• [Directions]: Set down a faithful copy of every record below, with no images.
#### Data records ####
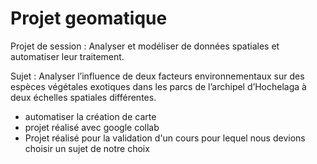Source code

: # Projet geomatique
Projet de session : Analyser et modéliser de données spatiales et automatiser leur traitement.

Sujet : Analyser l’influence de deux facteurs environnementaux sur des espèces végétales exotiques dans les parcs de l’archipel d’Hochelaga à deux échelles spatiales différentes.

- automatiser la création de carte
- projet réalisé avec google collab 
- Projet réalisé pour la validation d'un cours pour lequel nous devions choisir un sujet de notre choix 
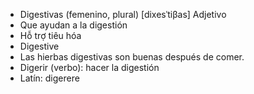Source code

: - Digestivas (femenino, plural) [dixesˈtiβas] Adjetivo
- Que ayudan a la digestión
- Hỗ trợ tiêu hóa
- Digestive
- Las hierbas digestivas son buenas después de comer.
- Digerir (verbo): hacer la digestión
- Latín: digerere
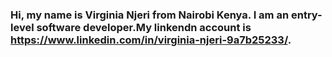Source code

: ### Hi, my name is Virginia Njeri from Nairobi Kenya. I am an entry-level software developer.My linkendn account is https://www.linkedin.com/in/virginia-njeri-9a7b25233/.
####
• [Exercise output]:
Source code

: # Projet geomatique
Projet de session : Analyser et modéliser de données spatiales et automatiser leur traitement.

Sujet : Analyser l’influence de deux facteurs environnementaux sur des espèces végétales exotiques dans les parcs de l’archipel d’Hochelaga à deux échelles spatiales différentes.

- automatiser la création de carte
- projet réalisé avec google collab 
- Projet réalisé pour la validation d'un cours pour lequel nous devions choisir un sujet de notre choix 
Source code

: - Digestivas (femenino, plural) [dixesˈtiβas] Adjetivo
- Que ayudan a la digestión
- Hỗ trợ tiêu hóa
- Digestive
- Las hierbas digestivas son buenas después de comer.
- Digerir (verbo): hacer la digestión
- Latín: digerere
Source code

: ### Hi, my name is Virginia Njeri from Nairobi Kenya. I am an entry-level software developer.My linkendn account is https://www.linkedin.com/in/virginia-njeri-9a7b25233/.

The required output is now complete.